## Work to be completed
The answer must repeat every record exactly, with no pictures in it.

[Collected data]
------------------------

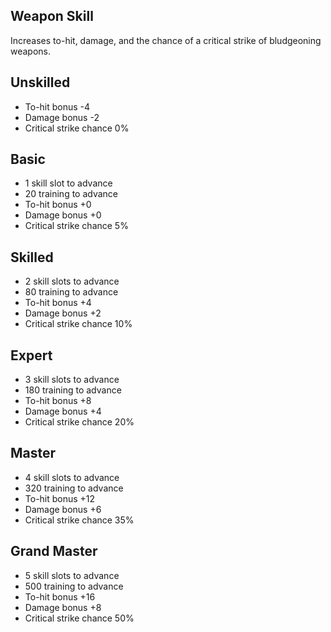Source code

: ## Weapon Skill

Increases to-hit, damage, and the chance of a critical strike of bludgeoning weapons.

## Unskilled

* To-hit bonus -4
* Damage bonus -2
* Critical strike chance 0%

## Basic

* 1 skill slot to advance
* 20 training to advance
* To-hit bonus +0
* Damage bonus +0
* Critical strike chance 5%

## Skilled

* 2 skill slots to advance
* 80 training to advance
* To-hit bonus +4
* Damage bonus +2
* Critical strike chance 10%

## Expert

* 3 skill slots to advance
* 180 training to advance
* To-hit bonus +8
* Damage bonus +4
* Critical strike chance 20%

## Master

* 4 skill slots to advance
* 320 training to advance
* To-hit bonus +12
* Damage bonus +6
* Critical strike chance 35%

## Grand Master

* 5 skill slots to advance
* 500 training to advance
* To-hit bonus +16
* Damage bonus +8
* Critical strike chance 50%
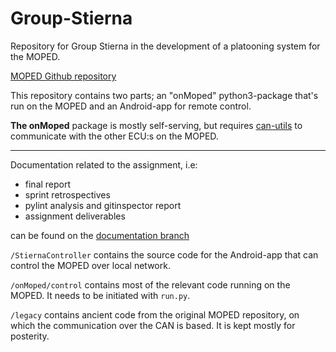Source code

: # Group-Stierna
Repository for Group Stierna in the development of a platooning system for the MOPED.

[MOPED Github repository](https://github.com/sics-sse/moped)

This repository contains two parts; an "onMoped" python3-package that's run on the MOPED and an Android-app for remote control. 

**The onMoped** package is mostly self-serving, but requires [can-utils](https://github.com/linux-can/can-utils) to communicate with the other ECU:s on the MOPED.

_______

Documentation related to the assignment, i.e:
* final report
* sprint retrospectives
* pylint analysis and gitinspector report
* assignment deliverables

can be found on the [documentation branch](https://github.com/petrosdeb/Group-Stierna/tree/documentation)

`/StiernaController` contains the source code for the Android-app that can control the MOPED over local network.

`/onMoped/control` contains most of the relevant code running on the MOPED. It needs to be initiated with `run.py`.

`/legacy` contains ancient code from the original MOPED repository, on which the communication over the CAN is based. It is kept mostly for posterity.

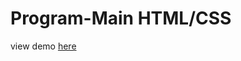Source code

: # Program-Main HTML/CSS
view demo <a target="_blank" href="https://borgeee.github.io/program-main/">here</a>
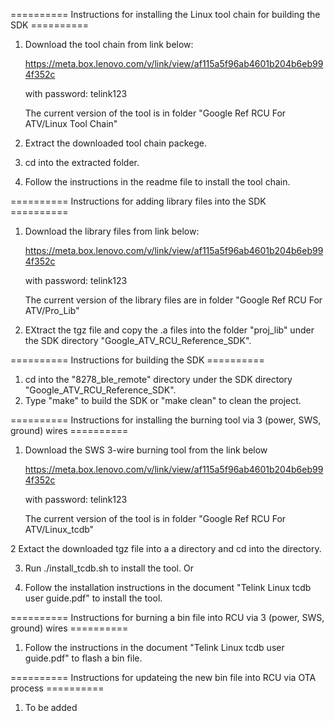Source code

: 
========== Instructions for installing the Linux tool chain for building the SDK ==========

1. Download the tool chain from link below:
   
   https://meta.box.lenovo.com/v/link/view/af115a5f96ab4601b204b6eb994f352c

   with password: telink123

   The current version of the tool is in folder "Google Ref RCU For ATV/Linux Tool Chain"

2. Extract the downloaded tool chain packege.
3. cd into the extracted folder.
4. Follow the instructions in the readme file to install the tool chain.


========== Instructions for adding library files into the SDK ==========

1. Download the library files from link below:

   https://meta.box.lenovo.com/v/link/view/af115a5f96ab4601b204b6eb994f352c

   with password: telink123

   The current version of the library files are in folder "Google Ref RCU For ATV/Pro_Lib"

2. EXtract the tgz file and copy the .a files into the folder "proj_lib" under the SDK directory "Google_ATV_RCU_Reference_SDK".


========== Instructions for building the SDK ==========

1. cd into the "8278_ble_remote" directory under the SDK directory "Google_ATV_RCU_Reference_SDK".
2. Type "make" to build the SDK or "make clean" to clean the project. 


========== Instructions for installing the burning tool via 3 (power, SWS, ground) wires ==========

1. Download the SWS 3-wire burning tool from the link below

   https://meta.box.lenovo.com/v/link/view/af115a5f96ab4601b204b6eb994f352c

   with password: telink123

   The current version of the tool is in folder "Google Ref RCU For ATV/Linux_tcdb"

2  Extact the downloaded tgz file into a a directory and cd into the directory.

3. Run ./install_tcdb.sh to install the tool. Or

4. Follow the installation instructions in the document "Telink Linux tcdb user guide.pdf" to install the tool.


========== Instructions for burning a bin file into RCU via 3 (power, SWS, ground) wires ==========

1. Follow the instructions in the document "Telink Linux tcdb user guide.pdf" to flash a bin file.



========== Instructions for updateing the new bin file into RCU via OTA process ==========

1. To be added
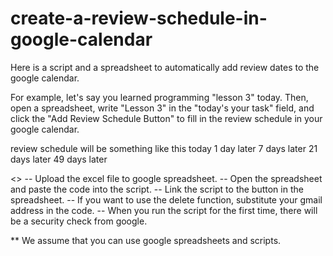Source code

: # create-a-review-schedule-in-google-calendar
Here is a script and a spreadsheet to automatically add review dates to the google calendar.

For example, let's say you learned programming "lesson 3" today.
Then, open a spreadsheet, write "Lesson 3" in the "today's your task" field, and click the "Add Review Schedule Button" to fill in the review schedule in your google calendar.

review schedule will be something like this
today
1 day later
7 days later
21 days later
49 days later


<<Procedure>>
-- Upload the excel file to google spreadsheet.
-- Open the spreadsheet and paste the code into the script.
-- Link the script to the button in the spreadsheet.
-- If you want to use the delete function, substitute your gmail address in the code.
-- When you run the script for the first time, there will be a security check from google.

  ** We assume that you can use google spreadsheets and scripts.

------------------------

## Answer
Source code

: ## Weapon Skill

Increases to-hit, damage, and the chance of a critical strike of bludgeoning weapons.

## Unskilled

* To-hit bonus -4
* Damage bonus -2
* Critical strike chance 0%

## Basic

* 1 skill slot to advance
* 20 training to advance
* To-hit bonus +0
* Damage bonus +0
* Critical strike chance 5%

## Skilled

* 2 skill slots to advance
* 80 training to advance
* To-hit bonus +4
* Damage bonus +2
* Critical strike chance 10%

## Expert

* 3 skill slots to advance
* 180 training to advance
* To-hit bonus +8
* Damage bonus +4
* Critical strike chance 20%

## Master

* 4 skill slots to advance
* 320 training to advance
* To-hit bonus +12
* Damage bonus +6
* Critical strike chance 35%

## Grand Master

* 5 skill slots to advance
* 500 training to advance
* To-hit bonus +16
* Damage bonus +8
* Critical strike chance 50%
Source code

: # Group-Stierna
Repository for Group Stierna in the development of a platooning system for the MOPED.

[MOPED Github repository](https://github.com/sics-sse/moped)

This repository contains two parts; an "onMoped" python3-package that's run on the MOPED and an Android-app for remote control. 

**The onMoped** package is mostly self-serving, but requires [can-utils](https://github.com/linux-can/can-utils) to communicate with the other ECU:s on the MOPED.

_______

Documentation related to the assignment, i.e:
* final report
* sprint retrospectives
* pylint analysis and gitinspector report
* assignment deliverables

can be found on the [documentation branch](https://github.com/petrosdeb/Group-Stierna/tree/documentation)

`/StiernaController` contains the source code for the Android-app that can control the MOPED over local network.

`/onMoped/control` contains most of the relevant code running on the MOPED. It needs to be initiated with `run.py`.

`/legacy` contains ancient code from the original MOPED repository, on which the communication over the CAN is based. It is kept mostly for posterity.

Source code

: # Program-Main HTML/CSS
view demo <a target="_blank" href="https://borgeee.github.io/program-main/">here</a>
Source code

: 
========== Instructions for installing the Linux tool chain for building the SDK ==========

1. Download the tool chain from link below:
   
   https://meta.box.lenovo.com/v/link/view/af115a5f96ab4601b204b6eb994f352c

   with password: telink123

   The current version of the tool is in folder "Google Ref RCU For ATV/Linux Tool Chain"

2. Extract the downloaded tool chain packege.
3. cd into the extracted folder.
4. Follow the instructions in the readme file to install the tool chain.


========== Instructions for adding library files into the SDK ==========

1. Download the library files from link below:

   https://meta.box.lenovo.com/v/link/view/af115a5f96ab4601b204b6eb994f352c

   with password: telink123

   The current version of the library files are in folder "Google Ref RCU For ATV/Pro_Lib"

2. EXtract the tgz file and copy the .a files into the folder "proj_lib" under the SDK directory "Google_ATV_RCU_Reference_SDK".


========== Instructions for building the SDK ==========

1. cd into the "8278_ble_remote" directory under the SDK directory "Google_ATV_RCU_Reference_SDK".
2. Type "make" to build the SDK or "make clean" to clean the project. 


========== Instructions for installing the burning tool via 3 (power, SWS, ground) wires ==========

1. Download the SWS 3-wire burning tool from the link below

   https://meta.box.lenovo.com/v/link/view/af115a5f96ab4601b204b6eb994f352c

   with password: telink123

   The current version of the tool is in folder "Google Ref RCU For ATV/Linux_tcdb"

2  Extact the downloaded tgz file into a a directory and cd into the directory.

3. Run ./install_tcdb.sh to install the tool. Or

4. Follow the installation instructions in the document "Telink Linux tcdb user guide.pdf" to install the tool.


========== Instructions for burning a bin file into RCU via 3 (power, SWS, ground) wires ==========

1. Follow the instructions in the document "Telink Linux tcdb user guide.pdf" to flash a bin file.



========== Instructions for updateing the new bin file into RCU via OTA process ==========

1. To be added
Source code

: # create-a-review-schedule-in-google-calendar
Here is a script and a spreadsheet to automatically add review dates to the google calendar.

For example, let's say you learned programming "lesson 3" today.
Then, open a spreadsheet, write "Lesson 3" in the "today's your task" field, and click the "Add Review Schedule Button" to fill in the review schedule in your google calendar.

review schedule will be something like this
today
1 day later
7 days later
21 days later
49 days later


<<Procedure>>
-- Upload the excel file to google spreadsheet.
-- Open the spreadsheet and paste the code into the script.
-- Link the script to the button in the spreadsheet.
-- If you want to use the delete function, substitute your gmail address in the code.
-- When you run the script for the first time, there will be a security check from google.

  ** We assume that you can use google spreadsheets and scripts.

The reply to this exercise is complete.